How Does the Immune System Work?

The immune system is our defense against illness. Our bodies are regularly exposed to challenges, such as mutated cells, and invaders, such as bacteria and viruses. Immune cells act like a security system to clear them before they can lead to problems. 

The immune system is made up of two parts. The innate immune system senses general threats and fights off pathogens before they can settle into the body and start a full-blown infection. The adaptive, or acquired, immune system can create a memory of past invaders so that it can personalize the attack against them and protect us from future threats.

You Can’t Separate Your Immune System from the Rest of Your Body

The immune system is expansive and complex. There are numerous kinds of immune cells, and they are housed everywhere from your skin all the way to the marrow inside your bones. They also circulate throughout your bloodstream to patrol for problems, so even your heart plays an integral role by transporting them where they need to be. “There are all sorts of different factors and cells working together in a symphony,” says Matthew Lederman, MD, co-founder of WeHeal and coauthor of The Forks Over Knives Plan and The Whole Foods Diet: The Lifesaving Plan for Health and Longevity. “It’s a big, intricate system that works together to fight invaders.”

More Is Not Necessarily Better

Contrary to popular belief, we don’t want a boosted immune system or more white blood cells. We want an optimal system where the immune cells that we do have work really, really well. “We want the right cells going to battle and fighting for our health,” says Will Bulsiewicz, MD, MSCI, a gastroenterologist in Charleston, South Carolina, and author of the upcoming book Fiber Fueled. “And we want the rest of our cells to cool off and not get trigger-happy.” 

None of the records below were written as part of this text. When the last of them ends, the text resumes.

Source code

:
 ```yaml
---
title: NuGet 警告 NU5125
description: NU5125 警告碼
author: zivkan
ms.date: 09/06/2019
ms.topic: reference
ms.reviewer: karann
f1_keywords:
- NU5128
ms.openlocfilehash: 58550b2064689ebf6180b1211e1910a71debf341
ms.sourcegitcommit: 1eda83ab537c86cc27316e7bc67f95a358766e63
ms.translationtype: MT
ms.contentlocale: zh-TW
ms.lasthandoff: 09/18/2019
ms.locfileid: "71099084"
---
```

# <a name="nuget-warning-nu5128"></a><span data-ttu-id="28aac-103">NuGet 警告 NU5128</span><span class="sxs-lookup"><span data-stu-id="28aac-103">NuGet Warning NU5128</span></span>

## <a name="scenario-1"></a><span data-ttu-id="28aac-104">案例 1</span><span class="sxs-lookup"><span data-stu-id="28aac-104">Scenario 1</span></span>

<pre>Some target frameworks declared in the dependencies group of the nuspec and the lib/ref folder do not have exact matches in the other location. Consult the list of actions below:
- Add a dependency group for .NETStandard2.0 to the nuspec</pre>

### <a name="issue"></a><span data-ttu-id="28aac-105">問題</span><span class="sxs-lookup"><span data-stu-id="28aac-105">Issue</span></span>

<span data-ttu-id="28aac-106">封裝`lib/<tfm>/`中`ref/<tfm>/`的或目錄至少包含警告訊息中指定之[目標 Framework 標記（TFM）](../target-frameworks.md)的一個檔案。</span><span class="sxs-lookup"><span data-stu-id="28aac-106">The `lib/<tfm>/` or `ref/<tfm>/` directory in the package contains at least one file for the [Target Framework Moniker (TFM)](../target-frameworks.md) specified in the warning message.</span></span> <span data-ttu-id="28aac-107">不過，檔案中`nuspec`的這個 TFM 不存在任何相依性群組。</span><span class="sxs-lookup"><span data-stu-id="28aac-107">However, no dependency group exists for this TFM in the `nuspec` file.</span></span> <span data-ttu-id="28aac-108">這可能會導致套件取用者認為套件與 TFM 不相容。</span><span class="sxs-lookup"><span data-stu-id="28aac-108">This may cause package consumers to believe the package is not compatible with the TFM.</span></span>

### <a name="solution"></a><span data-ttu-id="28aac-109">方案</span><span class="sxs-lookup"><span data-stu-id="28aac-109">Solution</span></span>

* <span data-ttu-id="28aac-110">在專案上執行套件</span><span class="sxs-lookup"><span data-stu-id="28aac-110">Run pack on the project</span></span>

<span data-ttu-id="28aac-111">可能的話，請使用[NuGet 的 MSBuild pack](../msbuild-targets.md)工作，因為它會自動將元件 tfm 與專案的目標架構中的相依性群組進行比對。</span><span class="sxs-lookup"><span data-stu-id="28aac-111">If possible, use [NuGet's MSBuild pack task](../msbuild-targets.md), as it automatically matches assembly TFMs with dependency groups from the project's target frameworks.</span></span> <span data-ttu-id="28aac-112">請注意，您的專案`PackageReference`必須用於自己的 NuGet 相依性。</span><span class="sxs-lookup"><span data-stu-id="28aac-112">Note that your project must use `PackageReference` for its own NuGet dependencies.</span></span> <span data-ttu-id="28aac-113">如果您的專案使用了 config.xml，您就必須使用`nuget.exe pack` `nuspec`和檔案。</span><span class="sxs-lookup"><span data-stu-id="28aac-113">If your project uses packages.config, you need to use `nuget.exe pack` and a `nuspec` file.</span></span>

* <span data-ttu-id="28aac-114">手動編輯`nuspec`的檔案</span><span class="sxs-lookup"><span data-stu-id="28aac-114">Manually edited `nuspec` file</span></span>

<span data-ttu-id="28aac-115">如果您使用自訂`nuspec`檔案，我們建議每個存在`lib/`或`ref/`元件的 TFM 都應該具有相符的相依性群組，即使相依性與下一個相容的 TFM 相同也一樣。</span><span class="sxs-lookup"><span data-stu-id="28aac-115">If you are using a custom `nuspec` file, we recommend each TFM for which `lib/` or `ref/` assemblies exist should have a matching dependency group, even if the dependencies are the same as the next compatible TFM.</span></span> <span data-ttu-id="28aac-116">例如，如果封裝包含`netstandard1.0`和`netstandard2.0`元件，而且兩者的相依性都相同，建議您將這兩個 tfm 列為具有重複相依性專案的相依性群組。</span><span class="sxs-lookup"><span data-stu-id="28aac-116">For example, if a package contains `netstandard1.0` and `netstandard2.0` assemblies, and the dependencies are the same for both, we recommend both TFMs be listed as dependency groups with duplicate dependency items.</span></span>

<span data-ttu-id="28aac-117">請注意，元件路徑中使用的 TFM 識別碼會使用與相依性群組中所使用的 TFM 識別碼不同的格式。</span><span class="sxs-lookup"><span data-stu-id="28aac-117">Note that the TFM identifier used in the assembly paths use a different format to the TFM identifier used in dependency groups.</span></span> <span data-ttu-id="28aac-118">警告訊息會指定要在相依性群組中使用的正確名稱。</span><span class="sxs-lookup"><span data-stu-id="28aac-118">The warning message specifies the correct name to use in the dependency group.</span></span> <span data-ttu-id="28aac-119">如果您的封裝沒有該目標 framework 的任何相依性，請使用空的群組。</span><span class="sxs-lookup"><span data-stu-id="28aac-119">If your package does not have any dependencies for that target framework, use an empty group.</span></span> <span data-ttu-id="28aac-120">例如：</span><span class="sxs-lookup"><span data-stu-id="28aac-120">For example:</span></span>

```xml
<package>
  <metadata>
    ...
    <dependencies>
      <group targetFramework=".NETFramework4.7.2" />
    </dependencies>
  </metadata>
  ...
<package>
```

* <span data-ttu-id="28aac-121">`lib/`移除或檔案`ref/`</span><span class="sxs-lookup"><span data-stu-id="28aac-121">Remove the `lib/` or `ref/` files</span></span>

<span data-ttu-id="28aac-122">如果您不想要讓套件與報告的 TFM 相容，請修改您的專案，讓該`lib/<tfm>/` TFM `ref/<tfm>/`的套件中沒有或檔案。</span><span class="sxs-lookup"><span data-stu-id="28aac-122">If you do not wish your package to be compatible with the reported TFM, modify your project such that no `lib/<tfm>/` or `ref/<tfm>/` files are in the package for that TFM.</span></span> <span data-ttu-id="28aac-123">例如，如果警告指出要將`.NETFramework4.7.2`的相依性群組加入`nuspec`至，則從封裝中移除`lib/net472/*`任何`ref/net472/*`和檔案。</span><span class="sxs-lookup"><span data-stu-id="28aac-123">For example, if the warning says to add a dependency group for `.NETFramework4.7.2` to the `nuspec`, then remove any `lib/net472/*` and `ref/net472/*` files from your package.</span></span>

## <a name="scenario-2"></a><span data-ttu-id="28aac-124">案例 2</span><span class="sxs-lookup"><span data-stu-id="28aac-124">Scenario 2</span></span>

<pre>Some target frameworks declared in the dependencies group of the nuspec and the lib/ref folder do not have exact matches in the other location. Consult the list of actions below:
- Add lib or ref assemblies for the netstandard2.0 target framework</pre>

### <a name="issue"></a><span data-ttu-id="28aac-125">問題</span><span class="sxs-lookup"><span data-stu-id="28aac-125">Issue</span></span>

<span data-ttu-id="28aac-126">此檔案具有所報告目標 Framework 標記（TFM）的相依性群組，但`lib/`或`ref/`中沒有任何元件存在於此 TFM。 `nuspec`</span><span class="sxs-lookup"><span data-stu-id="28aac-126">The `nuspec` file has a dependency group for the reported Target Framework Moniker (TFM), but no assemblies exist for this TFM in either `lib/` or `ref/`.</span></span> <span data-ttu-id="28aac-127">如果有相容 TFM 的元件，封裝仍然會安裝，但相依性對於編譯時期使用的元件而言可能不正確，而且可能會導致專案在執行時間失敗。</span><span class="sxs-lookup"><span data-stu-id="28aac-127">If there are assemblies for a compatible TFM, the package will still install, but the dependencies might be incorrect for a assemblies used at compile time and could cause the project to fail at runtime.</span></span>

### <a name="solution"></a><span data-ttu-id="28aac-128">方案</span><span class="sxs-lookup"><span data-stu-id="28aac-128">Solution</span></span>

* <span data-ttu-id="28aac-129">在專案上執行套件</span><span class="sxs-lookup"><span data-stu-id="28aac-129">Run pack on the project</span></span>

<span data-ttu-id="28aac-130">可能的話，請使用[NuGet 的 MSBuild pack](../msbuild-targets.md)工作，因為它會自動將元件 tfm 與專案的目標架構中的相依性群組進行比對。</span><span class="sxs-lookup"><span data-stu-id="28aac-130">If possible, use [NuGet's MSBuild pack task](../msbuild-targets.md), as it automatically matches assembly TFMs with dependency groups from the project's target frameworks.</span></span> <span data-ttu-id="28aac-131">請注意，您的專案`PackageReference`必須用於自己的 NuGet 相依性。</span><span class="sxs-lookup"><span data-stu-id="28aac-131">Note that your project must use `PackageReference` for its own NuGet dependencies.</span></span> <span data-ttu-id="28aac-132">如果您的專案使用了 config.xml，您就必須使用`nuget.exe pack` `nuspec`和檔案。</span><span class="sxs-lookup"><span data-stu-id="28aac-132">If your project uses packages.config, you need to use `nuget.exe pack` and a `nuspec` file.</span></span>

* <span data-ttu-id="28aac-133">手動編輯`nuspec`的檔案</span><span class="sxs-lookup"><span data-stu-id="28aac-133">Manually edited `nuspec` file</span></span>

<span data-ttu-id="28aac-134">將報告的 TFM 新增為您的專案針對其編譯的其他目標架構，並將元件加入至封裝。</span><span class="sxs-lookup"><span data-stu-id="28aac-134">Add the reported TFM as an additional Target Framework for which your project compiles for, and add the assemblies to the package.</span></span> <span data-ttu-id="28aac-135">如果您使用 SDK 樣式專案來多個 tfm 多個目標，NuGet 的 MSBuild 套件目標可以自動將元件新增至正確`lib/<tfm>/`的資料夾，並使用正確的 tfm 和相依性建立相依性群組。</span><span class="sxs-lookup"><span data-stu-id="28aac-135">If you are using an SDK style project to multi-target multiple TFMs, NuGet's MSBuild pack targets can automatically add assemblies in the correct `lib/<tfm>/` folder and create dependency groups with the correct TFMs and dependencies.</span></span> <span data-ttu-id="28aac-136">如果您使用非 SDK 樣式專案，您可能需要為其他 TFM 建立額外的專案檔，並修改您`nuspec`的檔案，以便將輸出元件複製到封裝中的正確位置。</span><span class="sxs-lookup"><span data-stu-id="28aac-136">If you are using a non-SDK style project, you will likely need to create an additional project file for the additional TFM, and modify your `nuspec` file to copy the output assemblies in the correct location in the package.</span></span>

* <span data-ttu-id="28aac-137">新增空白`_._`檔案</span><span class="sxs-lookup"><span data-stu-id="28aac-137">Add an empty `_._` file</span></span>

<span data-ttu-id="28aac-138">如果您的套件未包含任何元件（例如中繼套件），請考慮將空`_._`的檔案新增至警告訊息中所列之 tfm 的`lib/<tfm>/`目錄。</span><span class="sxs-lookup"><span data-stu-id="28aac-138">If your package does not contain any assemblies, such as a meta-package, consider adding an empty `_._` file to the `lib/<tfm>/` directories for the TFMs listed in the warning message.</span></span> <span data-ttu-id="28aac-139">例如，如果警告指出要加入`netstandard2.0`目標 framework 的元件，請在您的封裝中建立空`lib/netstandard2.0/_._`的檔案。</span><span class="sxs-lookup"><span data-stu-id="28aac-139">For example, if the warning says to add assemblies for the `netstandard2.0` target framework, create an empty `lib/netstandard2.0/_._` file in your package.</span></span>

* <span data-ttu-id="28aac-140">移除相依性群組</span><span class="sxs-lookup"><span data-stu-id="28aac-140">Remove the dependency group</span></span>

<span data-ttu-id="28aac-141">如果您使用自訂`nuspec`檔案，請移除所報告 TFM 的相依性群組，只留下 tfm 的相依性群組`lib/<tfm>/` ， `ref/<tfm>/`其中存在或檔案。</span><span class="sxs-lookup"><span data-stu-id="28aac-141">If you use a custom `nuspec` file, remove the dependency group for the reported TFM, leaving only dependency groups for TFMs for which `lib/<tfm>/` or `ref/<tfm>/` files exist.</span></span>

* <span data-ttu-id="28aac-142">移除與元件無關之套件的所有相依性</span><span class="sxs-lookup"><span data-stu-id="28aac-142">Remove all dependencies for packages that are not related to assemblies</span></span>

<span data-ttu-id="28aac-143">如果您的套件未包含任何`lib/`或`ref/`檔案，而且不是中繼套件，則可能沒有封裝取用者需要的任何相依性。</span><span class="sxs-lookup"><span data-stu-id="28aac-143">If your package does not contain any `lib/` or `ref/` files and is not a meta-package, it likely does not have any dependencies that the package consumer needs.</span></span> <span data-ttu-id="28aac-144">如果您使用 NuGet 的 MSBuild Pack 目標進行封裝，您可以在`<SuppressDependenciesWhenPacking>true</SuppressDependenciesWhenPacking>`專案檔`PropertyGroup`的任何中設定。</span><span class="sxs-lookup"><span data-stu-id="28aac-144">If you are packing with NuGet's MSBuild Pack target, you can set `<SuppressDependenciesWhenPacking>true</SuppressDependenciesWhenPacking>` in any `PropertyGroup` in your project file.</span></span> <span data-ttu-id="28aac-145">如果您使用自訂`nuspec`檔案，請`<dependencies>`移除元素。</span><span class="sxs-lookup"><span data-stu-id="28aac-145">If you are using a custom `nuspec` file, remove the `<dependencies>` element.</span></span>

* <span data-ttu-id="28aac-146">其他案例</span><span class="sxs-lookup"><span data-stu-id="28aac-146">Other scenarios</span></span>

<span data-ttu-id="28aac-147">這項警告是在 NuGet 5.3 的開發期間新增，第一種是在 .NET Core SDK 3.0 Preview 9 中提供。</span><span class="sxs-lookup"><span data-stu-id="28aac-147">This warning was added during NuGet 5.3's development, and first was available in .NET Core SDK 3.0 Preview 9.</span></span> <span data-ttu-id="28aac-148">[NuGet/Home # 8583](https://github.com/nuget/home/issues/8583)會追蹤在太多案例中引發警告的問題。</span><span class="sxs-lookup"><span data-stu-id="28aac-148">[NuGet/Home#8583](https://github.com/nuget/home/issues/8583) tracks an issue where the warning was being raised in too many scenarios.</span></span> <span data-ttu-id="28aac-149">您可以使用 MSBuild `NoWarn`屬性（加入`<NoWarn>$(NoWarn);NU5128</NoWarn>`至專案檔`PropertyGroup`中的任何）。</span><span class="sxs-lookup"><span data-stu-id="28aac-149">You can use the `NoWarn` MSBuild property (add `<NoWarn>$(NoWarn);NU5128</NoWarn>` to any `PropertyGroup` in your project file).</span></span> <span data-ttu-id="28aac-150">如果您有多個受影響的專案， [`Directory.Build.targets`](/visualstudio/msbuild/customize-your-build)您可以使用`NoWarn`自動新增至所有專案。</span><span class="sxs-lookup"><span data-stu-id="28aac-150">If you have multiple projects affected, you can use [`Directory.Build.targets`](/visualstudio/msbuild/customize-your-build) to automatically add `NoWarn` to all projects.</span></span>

A hyperactive immune system can lead to problems like autoimmune disease, where the immune system decides your own body is the enemy and goes on the attack, and even acute respiratory distress syndrome, one of the major lung complications of viruses like COVID-19, created by an exaggerated immune response.  

Take Care of Your Immune System by Taking Care of Your Body

Left to its own accord, the immune system is quite proficient at its job. Things go wayward when it gets hampered by any number of insults: environmental toxins; smoking; excessive alcohol; sleep deprivation; chronic stress; social isolation; lack of exercise; vitamin D deficiency; and a diet heavy in sugar, fats, animal products, and processed foods. 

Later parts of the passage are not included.